Google has launched a US$100,000 artificial intelligence (AI) hackathon to unlock the power of data.
The hackathon tasks participants to build a working prototype that uses BigQuery’s AI capabilities to process unstructured or mixed-format data. That can include pulling up documents from a giant text archive, creating summaries on the fly or stitching together insights from messy, mixed data.
The aim is to address real data management challenges using tools that feel like an extension of SQL, not a separate system.
Addressing key data management challenges with AI hackathon
“Companies are sitting on piles of data, including chat logs, PDFs, screenshots and recordings, but they can’t do much with it,” Google stated. Existing tools are typically built for just one data format or they require too much manual work. This makes it hard to find patterns, generate content or even answer basic questions.
The challenge offers three approaches. Participants must use at least one approach, but may also use two or all three.
For each track (generative AI, vector search and multimodal) Google is awarding:
- 1st place: $15,000.
- 2nd place: $9,000.
- 3rd place: $6,000.
- Honorable mentions (two awards): $5,000 each.
“Beyond the cash prizes, this is an opportunity to build a public portfolio, create high-quality code samples and collaborate with the community, and gain experience with the latest Google Cloud technologies.”
Bringing AI to data
Valid submissions will first be evaluated for completeness and then evaluated based on the following criteria:
- Technical Implementation (35 percent).
- Innovation and creativity (25 percent).

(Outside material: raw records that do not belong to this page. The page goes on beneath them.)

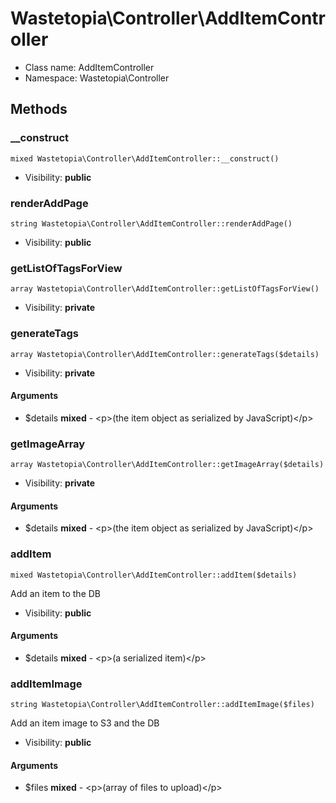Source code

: Wastetopia\Controller\AddItemController
===============






* Class name: AddItemController
* Namespace: Wastetopia\Controller







Methods
-------


### __construct

    mixed Wastetopia\Controller\AddItemController::__construct()





* Visibility: **public**




### renderAddPage

    string Wastetopia\Controller\AddItemController::renderAddPage()





* Visibility: **public**




### getListOfTagsForView

    array Wastetopia\Controller\AddItemController::getListOfTagsForView()





* Visibility: **private**




### generateTags

    array Wastetopia\Controller\AddItemController::generateTags($details)





* Visibility: **private**


#### Arguments
* $details **mixed** - &lt;p&gt;(the item object as serialized by JavaScript)&lt;/p&gt;



### getImageArray

    array Wastetopia\Controller\AddItemController::getImageArray($details)





* Visibility: **private**


#### Arguments
* $details **mixed** - &lt;p&gt;(the item object as serialized by JavaScript)&lt;/p&gt;



### addItem

    mixed Wastetopia\Controller\AddItemController::addItem($details)

Add an item to the DB



* Visibility: **public**


#### Arguments
* $details **mixed** - &lt;p&gt;(a serialized item)&lt;/p&gt;



### addItemImage

    string Wastetopia\Controller\AddItemController::addItemImage($files)

Add an item image to S3 and the DB



* Visibility: **public**


#### Arguments
* $files **mixed** - &lt;p&gt;(array of files to upload)&lt;/p&gt;


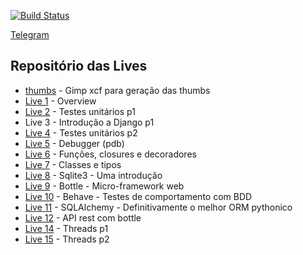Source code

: [![Build Status](http://circleci-badges-max.herokuapp.com/img/z4r4tu5tr4/testes-com-python/master?token=873d0bda078c70ced1869c74b673b64f3ff8049f)](https://circleci.com/gh/z4r4tu5tr4/testes-com-python/tree/master)


[Telegram](https://t.me/joinchat/AAAAAEQeHVfP5DcUlMNM-A)


## Repositório das Lives
- [thumbs](./thumbs) - Gimp xcf para geração das thumbs
- [Live 1](./Live1) - Overview
- [Live 2](./Live2) - Testes unitários p1
- Live 3 - Introdução a Django p1
- [Live 4](./Live4) - Testes unitários p2
- [Live 5](./Live5) - Debugger (pdb)
- [Live 6](./Live6) - Funções, closures e decoradores
- [Live 7](./Live7) - Classes e tipos
- [Live 8](./Live8) - Sqlite3 - Uma introdução
- [Live 9](./Live9) - Bottle - Micro-framework web
- [Live 10](./Live10) - Behave - Testes de comportamento com BDD
- [Live 11](./Live11) - SQLAlchemy - Definitivamente o melhor ORM pythonico
- [Live 12](./Live12) - API rest com bottle
- [Live 14](./Live14) - Threads p1
- [Live 15](./Live15) - Threads p2
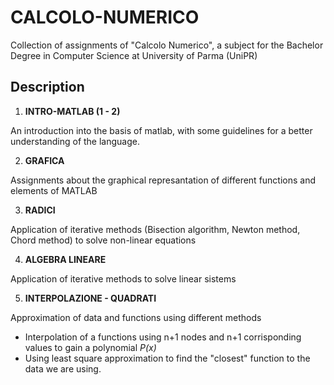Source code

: # CALCOLO-NUMERICO
Collection of assignments of "Calcolo Numerico", a subject for the Bachelor Degree in Computer Science at University of Parma (UniPR)

## **Description**
1. **INTRO-MATLAB (1 - 2)**

An introduction into the basis of matlab, with some guidelines for a better understanding of the language.

2. **GRAFICA**

Assignments about the graphical represantation of different functions and elements of MATLAB

3. **RADICI**

Application of iterative methods (Bisection algorithm, Newton method, Chord method)
to solve non-linear equations

4. **ALGEBRA LINEARE**

Application of iterative methods to solve linear sistems

5. **INTERPOLAZIONE - QUADRATI**

Approximation of data and functions using different methods
 - Interpolation of a functions using n+1 nodes and n+1 corrisponding 
    values to gain a polynomial *P(x)*
 - Using least square approximation to find the "closest" function to the data
   we are using.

- Demo and presentation (20 percent).
- Assets (20 percent).
- Bonus (10 percent)
Participants will get hands-on experience with BigQuery’s newest features that bring AI directly to data. SQL users will find these capabilities feel like a natural extension of their existing workflow, while Python practitioners can use BigQuery DataFrames to work using a familiar, pandas-like API, Google said. The goal is simple: build powerful, scalable AI solutions right where data lives.
“Whether you submit a demo, a notebook or a walkthrough, we want to see how you utilize these tools to make sense of data that is often overlooked,” Google stated.
Neil Hoyne, chief strategist at Google, added: “Businesses are capturing far too much data, but all of the hopes of insights (and value) are stuck in raw data. This is a contest to see who can do the best things with this technology to unlock the real value of that data that has been stuck for far too long.”